EXERCISE:
Read through the data below and state how many of its lines contain the word "learn", adding nothing.

MATERIAL TO PROCESS:

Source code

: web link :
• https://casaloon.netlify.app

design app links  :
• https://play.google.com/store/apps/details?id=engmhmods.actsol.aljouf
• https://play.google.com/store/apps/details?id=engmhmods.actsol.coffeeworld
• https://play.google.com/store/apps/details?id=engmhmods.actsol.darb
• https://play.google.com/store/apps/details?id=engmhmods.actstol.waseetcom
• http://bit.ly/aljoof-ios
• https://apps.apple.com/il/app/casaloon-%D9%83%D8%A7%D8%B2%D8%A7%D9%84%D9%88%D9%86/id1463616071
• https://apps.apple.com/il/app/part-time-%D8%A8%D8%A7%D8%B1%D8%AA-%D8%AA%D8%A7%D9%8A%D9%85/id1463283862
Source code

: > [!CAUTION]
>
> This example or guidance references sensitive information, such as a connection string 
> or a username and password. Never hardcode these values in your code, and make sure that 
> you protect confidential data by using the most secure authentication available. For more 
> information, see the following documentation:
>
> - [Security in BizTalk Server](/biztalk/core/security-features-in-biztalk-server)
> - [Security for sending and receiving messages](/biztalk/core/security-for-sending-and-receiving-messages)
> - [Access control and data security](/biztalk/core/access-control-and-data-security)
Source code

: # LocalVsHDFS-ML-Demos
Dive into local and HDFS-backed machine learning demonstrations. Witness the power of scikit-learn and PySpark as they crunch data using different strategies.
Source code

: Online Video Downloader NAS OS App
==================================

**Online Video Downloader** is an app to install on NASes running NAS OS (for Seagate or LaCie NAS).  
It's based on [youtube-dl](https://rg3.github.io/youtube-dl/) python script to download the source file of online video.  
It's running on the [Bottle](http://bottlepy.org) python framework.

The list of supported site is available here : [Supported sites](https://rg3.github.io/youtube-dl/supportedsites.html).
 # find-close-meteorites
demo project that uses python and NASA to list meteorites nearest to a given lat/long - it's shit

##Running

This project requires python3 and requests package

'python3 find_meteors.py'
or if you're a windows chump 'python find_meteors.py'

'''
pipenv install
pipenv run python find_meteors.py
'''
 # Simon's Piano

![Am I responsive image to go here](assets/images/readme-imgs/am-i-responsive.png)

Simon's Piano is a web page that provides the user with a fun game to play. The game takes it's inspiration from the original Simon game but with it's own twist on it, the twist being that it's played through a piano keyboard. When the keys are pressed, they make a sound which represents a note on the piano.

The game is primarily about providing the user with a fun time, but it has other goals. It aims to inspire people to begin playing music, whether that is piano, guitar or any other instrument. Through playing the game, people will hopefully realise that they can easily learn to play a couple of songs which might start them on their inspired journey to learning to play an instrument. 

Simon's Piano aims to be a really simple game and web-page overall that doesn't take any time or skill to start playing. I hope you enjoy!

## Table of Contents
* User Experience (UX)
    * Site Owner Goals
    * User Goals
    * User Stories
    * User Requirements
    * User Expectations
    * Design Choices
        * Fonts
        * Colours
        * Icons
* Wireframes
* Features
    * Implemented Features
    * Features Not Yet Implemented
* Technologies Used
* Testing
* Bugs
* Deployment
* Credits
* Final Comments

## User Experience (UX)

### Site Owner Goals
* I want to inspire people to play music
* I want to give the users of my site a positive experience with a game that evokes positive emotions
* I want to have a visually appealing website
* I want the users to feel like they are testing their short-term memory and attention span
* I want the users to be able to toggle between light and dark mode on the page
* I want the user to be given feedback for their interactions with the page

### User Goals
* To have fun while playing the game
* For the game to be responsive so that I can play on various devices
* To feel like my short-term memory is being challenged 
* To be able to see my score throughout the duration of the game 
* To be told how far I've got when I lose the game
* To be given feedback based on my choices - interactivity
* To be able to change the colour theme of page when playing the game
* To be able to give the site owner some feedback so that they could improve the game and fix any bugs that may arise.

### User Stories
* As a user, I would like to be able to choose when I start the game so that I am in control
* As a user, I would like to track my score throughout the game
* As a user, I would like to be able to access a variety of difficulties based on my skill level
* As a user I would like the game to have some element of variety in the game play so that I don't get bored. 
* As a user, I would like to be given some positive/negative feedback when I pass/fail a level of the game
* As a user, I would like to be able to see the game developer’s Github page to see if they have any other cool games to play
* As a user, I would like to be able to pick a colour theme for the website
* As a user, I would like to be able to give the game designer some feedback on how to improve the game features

TASK OUTPUT:
2